### WHAT YOU ARE ASKED TO DO
Lines with the word "structure": copy all of them from the entries below.

Collected data:
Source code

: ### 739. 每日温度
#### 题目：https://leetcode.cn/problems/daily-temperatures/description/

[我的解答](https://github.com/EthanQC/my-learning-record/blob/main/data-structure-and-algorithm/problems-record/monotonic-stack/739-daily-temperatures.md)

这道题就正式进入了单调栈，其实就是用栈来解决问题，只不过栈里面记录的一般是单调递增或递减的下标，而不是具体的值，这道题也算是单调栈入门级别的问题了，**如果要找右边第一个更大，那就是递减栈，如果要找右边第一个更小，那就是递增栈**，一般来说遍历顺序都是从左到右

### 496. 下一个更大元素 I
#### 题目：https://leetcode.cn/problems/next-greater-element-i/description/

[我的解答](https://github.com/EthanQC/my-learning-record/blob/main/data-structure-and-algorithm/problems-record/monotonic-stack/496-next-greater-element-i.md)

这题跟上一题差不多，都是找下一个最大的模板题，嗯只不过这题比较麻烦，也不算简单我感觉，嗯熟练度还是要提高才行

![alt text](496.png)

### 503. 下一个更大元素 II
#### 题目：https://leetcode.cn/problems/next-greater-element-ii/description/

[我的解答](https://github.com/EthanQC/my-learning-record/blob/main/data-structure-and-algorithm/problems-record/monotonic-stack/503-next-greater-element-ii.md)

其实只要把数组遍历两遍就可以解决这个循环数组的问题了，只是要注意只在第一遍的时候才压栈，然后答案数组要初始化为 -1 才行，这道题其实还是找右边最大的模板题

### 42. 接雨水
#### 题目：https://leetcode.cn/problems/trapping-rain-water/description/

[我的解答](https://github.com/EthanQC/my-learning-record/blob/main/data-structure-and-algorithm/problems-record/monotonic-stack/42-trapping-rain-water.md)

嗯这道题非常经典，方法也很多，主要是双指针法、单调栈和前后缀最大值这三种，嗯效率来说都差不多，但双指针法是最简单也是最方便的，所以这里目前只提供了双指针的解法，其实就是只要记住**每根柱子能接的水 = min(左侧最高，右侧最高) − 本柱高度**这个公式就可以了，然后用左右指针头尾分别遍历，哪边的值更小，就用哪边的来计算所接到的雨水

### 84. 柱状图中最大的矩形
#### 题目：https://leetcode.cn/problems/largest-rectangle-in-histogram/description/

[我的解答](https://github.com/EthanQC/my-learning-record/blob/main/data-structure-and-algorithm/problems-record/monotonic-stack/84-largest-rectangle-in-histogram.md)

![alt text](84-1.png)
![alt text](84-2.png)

### RESULT OF THIS TASK
[我的解答](https://github.com/EthanQC/my-learning-record/blob/main/data-structure-and-algorithm/problems-record/monotonic-stack/739-daily-temperatures.md)
[我的解答](https://github.com/EthanQC/my-learning-record/blob/main/data-structure-and-algorithm/problems-record/monotonic-stack/496-next-greater-element-i.md)
[我的解答](https://github.com/EthanQC/my-learning-record/blob/main/data-structure-and-algorithm/problems-record/monotonic-stack/503-next-greater-element-ii.md)
[我的解答](https://github.com/EthanQC/my-learning-record/blob/main/data-structure-and-algorithm/problems-record/monotonic-stack/42-trapping-rain-water.md)
[我的解答](https://github.com/EthanQC/my-learning-record/blob/main/data-structure-and-algorithm/problems-record/monotonic-stack/84-largest-rectangle-in-histogram.md)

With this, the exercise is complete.